An equation derived from Dul’nev and Zarichnyak’s model is applied to define the porosity-dependent emissivity of the powder bed. Abyzov et al., Kovalev, and Gusarov later successfully applied this equation in their models to calculate effective thermal conductivity, which was also applied in this study [12,15,16,17]. Porosity, φ, is expressed as a function of the coordination number, N, as shown in Equations (1) and (2) below:

$$\varphi =\frac{3N-4}{N(N-1)}$$

(1)

$$N=\frac{1}{M}{\displaystyle \sum _{j=1}^M{k}_j}$$

(2)

where the mean coordination number of a given particle, N, is defined as the number of its neighbor’s particles that have their respective centers at a distance that corresponds exactly to the diameter of the original particle when studying monodispersed spheres. The correlation in Equation (2) is the mathematical representation of N, while M is the total number of particles in the domain and k_j is the number of contacts of a given particle j. The mean coordination numbers for the FCC, BCC, and SC packing structures are 12, 8, and 6, respectively, resulting in porosities of 0.2424, 0.3571, and 0.467, respectively. For this study, the powder bed porosity used is 0.467, corresponding to the SC packing density, yielding an emissivity of 0.44. The emissivity of the powder is used as input for the calculation of the radiation, which was modeled using the user-defined subroutine FILM in Abaqus, combined with the convection coefficient in efforts to reduce the computational cost. According to a study by Vinokurov, the loss of accuracy is approximately 5% when using this approach [18].
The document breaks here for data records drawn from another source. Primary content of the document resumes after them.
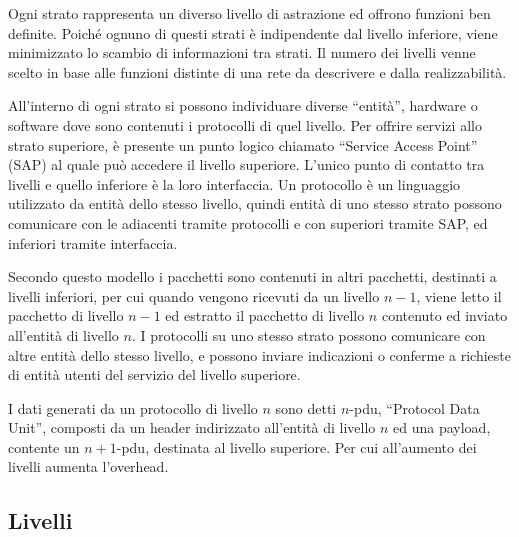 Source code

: \documentclass{article}
\numberwithin{equation}{subsection}
\begin{document}

Ogni strato rappresenta un diverso livello di astrazione ed offrono funzioni ben definite. Poiché ognuno di questi strati è indipendente dal livello inferiore, viene minimizzato lo scambio 
di informazioni tra strati. Il numero dei livelli venne scelto in base alle funzioni distinte di una rete da descrivere e dalla realizzabilità. 

All'interno di ogni strato si possono individuare diverse ``entità'', hardware o software dove sono contenuti i protocolli di quel livello. Per offrire servizi allo 
strato superiore, è presente un punto logico chiamato ``Service Access Point'' (SAP) al quale può accedere il livello superiore. 
L'unico punto di contatto tra livelli e quello inferiore è la loro interfaccia. Un protocollo è un linguaggio utilizzato da entità dello stesso livello, quindi entità 
di uno stesso strato possono comunicare con le adiacenti tramite protocolli e con superiori tramite SAP, ed inferiori tramite interfaccia. 

Secondo questo modello i pacchetti sono contenuti in altri pacchetti, destinati a livelli inferiori, per cui quando vengono ricevuti da un livello $n-1$, viene letto 
il pacchetto di livello $n-1$ ed estratto il pacchetto di livello $n$ contenuto ed inviato all'entità di livello $n$. 
I protocolli su uno stesso strato possono comunicare con altre entità dello stesso livello, e possono inviare indicazioni o conferme a richieste di entità utenti del 
servizio del livello superiore. 

I dati generati da un protocollo di livello $n$ sono detti $n$-pdu, ``Protocol Data Unit'', composti da un header indirizzato all'entità di livello $n$ ed una payload, 
contente un $n+1$-pdu, destinata al livello superiore. Per cui all'aumento dei livelli aumenta l'overhead. 

\subsection{Livelli}
\end{document}
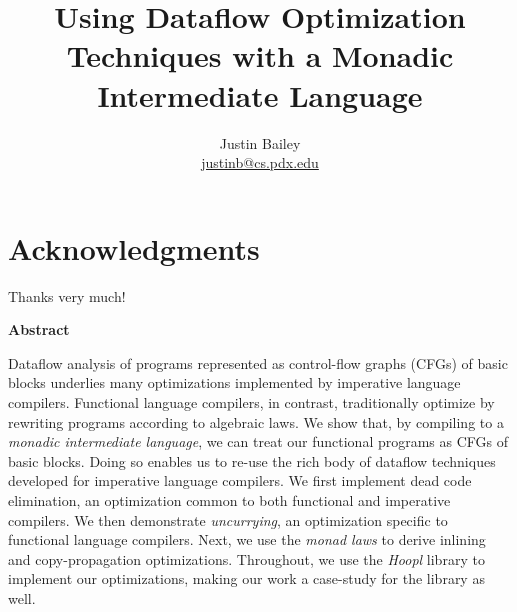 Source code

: \dodocclass



\date{}
\author{Justin Bailey \\ \url{justinb@cs.pdx.edu}}
\title{Using Dataflow Optimization Techniques with a Monadic Intermediate Language}
\maketitle 

\pagestyle{plain}
\section*{Acknowledgments}
Thanks very much!
\newpage

\begin{center}
  {\sffamily\bfseries Abstract}
\end{center}
\bigskip
\noindent
Dataflow analysis of programs represented as control-flow graphs
(CFGs) of basic blocks underlies many optimizations implemented by
imperative language compilers. Functional language compilers, in
contrast, traditionally optimize by rewriting programs according to
algebraic laws. We show that, by compiling to a \emph{monadic
  intermediate language}, we can treat our functional programs as CFGs
of basic blocks. Doing so enables us to re-use the rich body of
dataflow techniques developed for imperative language compilers. We
first implement dead code elimination, an optimization common to both
functional and imperative compilers. We then demonstrate
\emph{uncurrying}, an optimization specific to functional language
compilers. Next, we use the \emph{monad laws} to derive inlining and
copy-propagation optimizations.  Throughout, we use the \emph{Hoopl}
library to implement our optimizations, making our work a case-study
for the library as well.
\newpage

\singlespacing
\tableofcontents
\newpage
{}
\listoffigures
\newpage

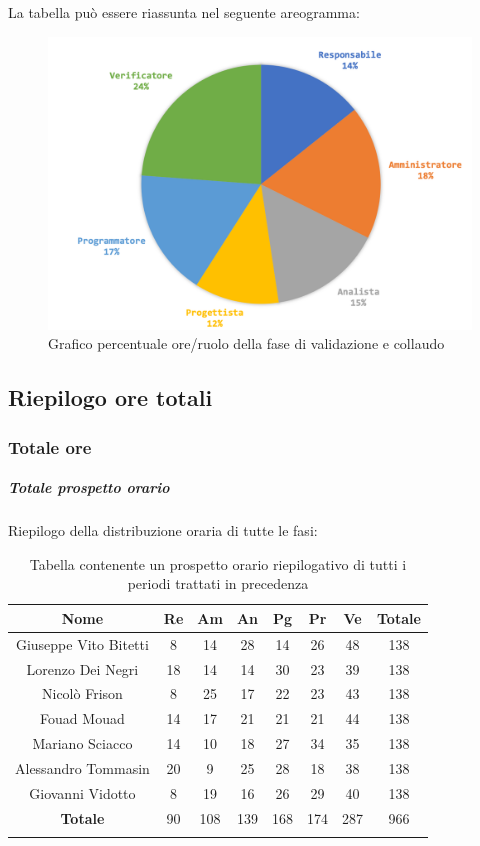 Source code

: 		La tabella può essere riassunta nel seguente areogramma:
		\begin{figure}[H]
			\centering
			\includegraphics[width=0.8\linewidth]{./images/preventivo/validColl2.png}
			\caption{Grafico percentuale ore/ruolo della fase di validazione e collaudo}
			\label{fig:grafico costi ruolo fase di validazione e collaudo}
		\end{figure}		
		

		
	\subsection{Riepilogo ore totali}
		\subsubsection{Totale ore}
			\subparagraph{Totale prospetto orario }
			Riepilogo della distribuzione oraria di tutte le fasi:
			\begin{longtable}{|c|c|c|c|c|c|c|c|}
				\hline
				\rowcolor{lighter-grayer}
				\textbf{Nome} & \textbf{Re} & \textbf{Am} & \textbf{An} & \textbf{Pg}  & \textbf{Pr}   & \textbf{Ve} & \textbf{Totale} \\
				\hline
				\endfirsthead
				
				\hline
				Giuseppe Vito Bitetti 		& 8 & 14 & 28 & 14 & 26 & 48 & 138\\
				\hline
				\hline
				Lorenzo Dei Negri			& 18 & 14 & 14 & 30 & 23 & 39 & 138\\
				\hline
				\hline
				Nicolò Frison				    & 8 & 25 & 17 & 22 & 23 & 43 & 138\\
				\hline
				\hline
				Fouad Mouad 				 & 14 & 17 & 21 & 21 & 21 & 44 & 138\\
				\hline
				\hline
				Mariano Sciacco 			& 14 & 10 & 18 & 27 & 34 & 35 & 138\\
				\hline
				\hline
				Alessandro Tommasin    & 20 & 9 & 25 & 28 & 18 & 38 & 138\\
				\hline
				\hline
				Giovanni Vidotto 			 & 8 & 19 & 16 & 26 & 29 & 40 & 138\\
				\hline 
				\textbf{Totale}				 & 90 & 108 & 139 & 168 & 174 & 287 & 966\\
				\hline
				\caption{Tabella contenente un prospetto orario riepilogativo di tutti i periodi trattati in precedenza}
			\end{longtable}
			\pagebreak
			
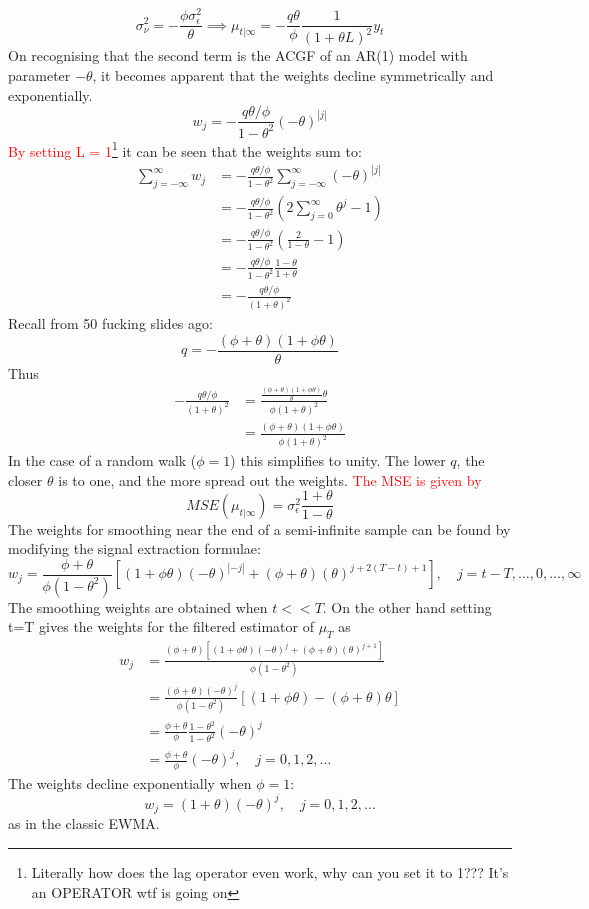 \documentclass[DIV=14,titlepage=false]{scrreprt}
\begin{document}
\[
\sigma^2_\nu = -\frac{\phi \sigma^2_\epsilon}{\theta} \implies \mu_{t|\infty} = -\frac{q \theta}{\phi} \frac{1}{(1+\theta L)^2} y_t
\]
On recognising that the second term is the ACGF of an AR(1) model with parameter $-\theta$, it becomes apparent that the weights decline symmetrically and exponentially. 
\[
    w_j = -\frac{q \theta / \phi}{1-\theta^2} (-\theta)^{|j|}
\]
\textcolor{red}{By setting L = 1}\footnote{Literally how does the lag operator even work, why can you set it to 1??? It's an OPERATOR wtf is going on} it can be seen that the weights sum to:
\begin{align*}
    \sum_{j=-\infty}^\infty w_j &= -\frac{q \theta / \phi}{1-\theta^2} \sum_{j=-\infty}^\infty (-\theta)^{|j|}\\
    &= -\frac{q \theta / \phi}{1-\theta^2} \left( 2 \sum_{j=0}^\infty \theta^j - 1 \right)\\
    &= -\frac{q \theta / \phi}{1-\theta^2} \left( \frac{2}{1-\theta} - 1 \right)\\
    &= -\frac{q \theta / \phi}{1-\theta^2} \frac{1-\theta}{1+\theta}\\
    &= -\frac{q \theta / \phi}{(1+\theta)^2}
\end{align*}
Recall from 50 fucking slides ago:
\[
    q = -\frac{(\phi + \theta)(1+\phi \theta)}{\theta}
\]
Thus
\begin{align*}
    -\frac{q \theta / \phi}{(1+\theta)^2} &= \frac{\frac{(\phi + \theta)(1+\phi \theta)}{\theta}\theta}{\phi(1+\theta)^2}\\
    &= \frac{(\phi+\theta)(1+\phi\theta)}{\phi(1+\theta)^2}
\end{align*}
In the case of a random walk ($\phi = 1$) this simplifies to unity. The lower $q$, the closer $\theta$ is to one, and the more spread out the weights. \textcolor{red}{The MSE is given by}
\[
    MSE(\mu_{t|\infty}) = \sigma^2_\epsilon \frac{1+\theta}{1-\theta}
\]
The weights for smoothing near the end of a semi-infinite sample can be found by modifying the signal extraction formulae:
\[
    w_j = \frac{\phi + \theta}{\phi(1-\theta^2)}[(1+\phi\theta)(-\theta)^{|-j|}+(\phi+\theta)(\theta)^{j+2(T-t)+1}], \quad j=t-T,\dots, 0, \dots, \infty
\]
The smoothing weights are obtained when $t<<T$. On the other hand setting t=T gives the weights for the filtered estimator of $\mu_T$ as
\begin{align*}
    w_j &= \frac{(\phi+\theta)[(1+\phi\theta)(-\theta)^j + (\phi+\theta)(\theta)^{j+1}]}{\phi(1-\theta^2)}\\
    &= \frac{(\phi+\theta)(-\theta)^j}{\phi(1-\theta^2)}[(1+\phi\theta) - (\phi+\theta)\theta]\\
    &= \frac{\phi+\theta}{\phi}\frac{1-\theta^2}{1-\theta^2}(-\theta)^j\\
    &= \frac{\phi+\theta}{\phi}(-\theta)^j, \quad j=0,1,2,\dots
\end{align*}
The weights decline exponentially when $\phi =1$:
\[
    w_j = (1+\theta)(-\theta)^j, \quad j=0,1,2,\dots
\]
as in the classic EWMA.
\end{document}
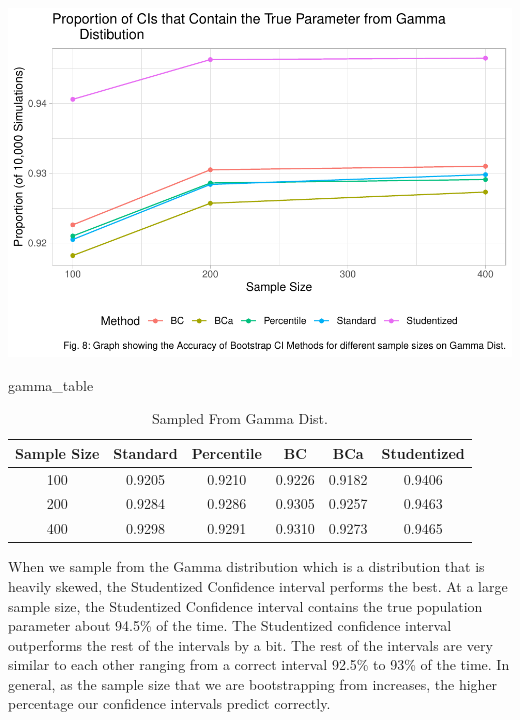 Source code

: \documentclass[12pt]{article}
\newenvironment{Shaded}{\begin{snugshade}}{\end{snugshade}}
\newcommand{\NormalTok}[1]{#1}
\begin{document}
\includegraphics{paper_files/figure-latex/unnamed-chunk-22-1.pdf}

\begin{Shaded}
\begin{Highlighting}[]
\NormalTok{gamma\_table}
\end{Highlighting}
\end{Shaded}

\begin{table}

\caption{\label{tab:create graphs}Sampled From Gamma Dist.}
\centering
\begin{tabular}[t]{cccccc}
\toprule
Sample Size & Standard & Percentile & BC & BCa & Studentized\\
\midrule
100 & 0.9205 & 0.9210 & 0.9226 & 0.9182 & 0.9406\\
200 & 0.9284 & 0.9286 & 0.9305 & 0.9257 & 0.9463\\
400 & 0.9298 & 0.9291 & 0.9310 & 0.9273 & 0.9465\\
\bottomrule
\end{tabular}
\end{table}

When we sample from the Gamma distribution which is a distribution that
is heavily skewed, the Studentized Confidence interval performs the
best. At a large sample size, the Studentized Confidence interval
contains the true population parameter about 94.5\% of the time. The
Studentized confidence interval outperforms the rest of the intervals by
a bit. The rest of the intervals are very similar to each other ranging
from a correct interval 92.5\% to 93\% of the time. In general, as the
sample size that we are bootstrapping from increases, the higher
percentage our confidence intervals predict correctly.
\end{document}
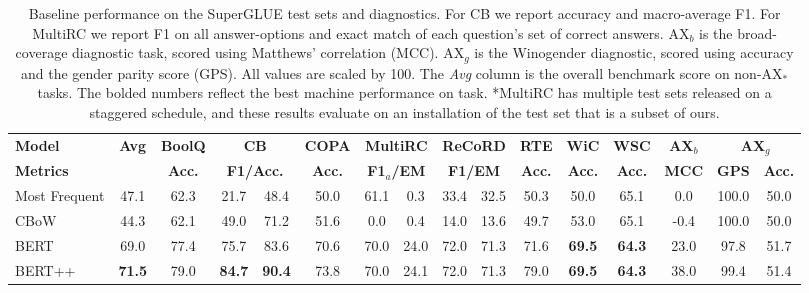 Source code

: \begin{table*}[t]
\footnotesize

\caption{Baseline performance on the SuperGLUE test sets and diagnostics. 
For CB we report accuracy and macro-average F1. For MultiRC we report F1 on all answer-options and exact match of each question's set of correct answers. AX$_b$ is the broad-coverage diagnostic task, scored using Matthews' correlation (MCC). AX$_g$ is the Winogender diagnostic, scored using accuracy and the gender parity score (GPS). All values are scaled by 100. The \textit{Avg} column is the overall benchmark score on non-AX$_*$ tasks.
The bolded numbers reflect the best machine performance on task.
*MultiRC has multiple test sets released on a staggered schedule, 
and these results evaluate on an installation of the test set that is a subset of ours.
}

\centering %
\fontsize{8.4}{10.1}\selectfont
\setlength{\tabcolsep}{0.3em}

\begin{tabular}{lccc@{/}ccc@{/}cc@{/}cccccc@{/}c}

\toprule

\textbf{Model} & \multicolumn{1}{c}{\textbf{Avg}} & \multicolumn{1}{c}{\textbf{BoolQ}} & \multicolumn{2}{c}{\textbf{CB}} &  \multicolumn{1}{c}{\textbf{COPA}} & \multicolumn{2}{c}{\textbf{MultiRC}} & \multicolumn{2}{c}{\textbf{ReCoRD}} & \multicolumn{1}{c}{\textbf{RTE}} & \multicolumn{1}{c}{\textbf{WiC}} & \multicolumn{1}{c}{\textbf{WSC}} & 
\multicolumn{1}{c}{\textbf{AX$_b$}} &
\multicolumn{2}{c}{\textbf{AX$_g$}} \\
\textbf{Metrics} & \multicolumn{1}{c}{} & \multicolumn{1}{c}{\textbf{Acc.}} & \multicolumn{2}{c}{\textbf{F1/Acc.}} &  \multicolumn{1}{c}{\textbf{Acc.}} & \multicolumn{2}{c}{\textbf{F1$_a$/EM}} & \multicolumn{2}{c}{\textbf{F1/EM}} & \multicolumn{1}{c}{\textbf{Acc.}} & \multicolumn{1}{c}{\textbf{Acc.}} & \multicolumn{1}{c}{\textbf{Acc.}} &
\multicolumn{1}{c}{\textbf{MCC}} & 
\multicolumn{1}{c}{\textbf{GPS}} & 
\multicolumn{1}{c}{\textbf{Acc.}} \\
\midrule

Most Frequent & 47.1 & 62.3 & 21.7 & 48.4 & 50.0 & 61.1 & 0.3 & 33.4 & 32.5 & 50.3 & 50.0 & 65.1 & 0.0 & 100.0 & 50.0 \\
CBoW & 44.3 & 62.1 & 49.0  & 71.2 &  51.6 & 0.0 & 0.4 & 14.0 & 13.6 & 49.7 & 53.0 & 65.1 & -0.4 & 100.0 & 50.0 \\
BERT & 69.0 & 77.4 & 75.7 & 83.6 & 70.6 & 70.0 & 24.0 & 72.0 & 71.3 & 71.6 & \textbf{69.5} & \textbf{64.3} & 23.0 & 97.8 & 51.7 \\
BERT++ & \textbf{71.5} & 79.0 & \textbf{84.7} & \textbf{90.4} & 73.8 & 70.0 & 24.1 & 72.0 & 71.3 & 79.0 & \textbf{69.5} & \textbf{64.3} & 38.0 & 99.4 & 51.4 \\


\end{tabular}
\end{table*}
$$h=h_{\mathrm{c}}+\epsilon \sigma (T^2+T_0^2)(T+T_0)\cong 2.41\times {10}^{-3}{\epsilon }_{\mathrm{p}}{T}^{1.61}$$

(3)

The effective thermal conductivity is calculated for the solid-state powder condition until $T_{solid}$ of the material, as for the mushy zone ($T_{solid}<T<T_{liquid}$) and for the liquid region ($T_{liquid}\le T$), the original data from Kim’s report are utilized. The $k_{eff}$ includes three different powder diameters and three different packing densities, as seen in Figure 2. The effective thermal conductivity is used for the temperature-dependent properties of the FEA model.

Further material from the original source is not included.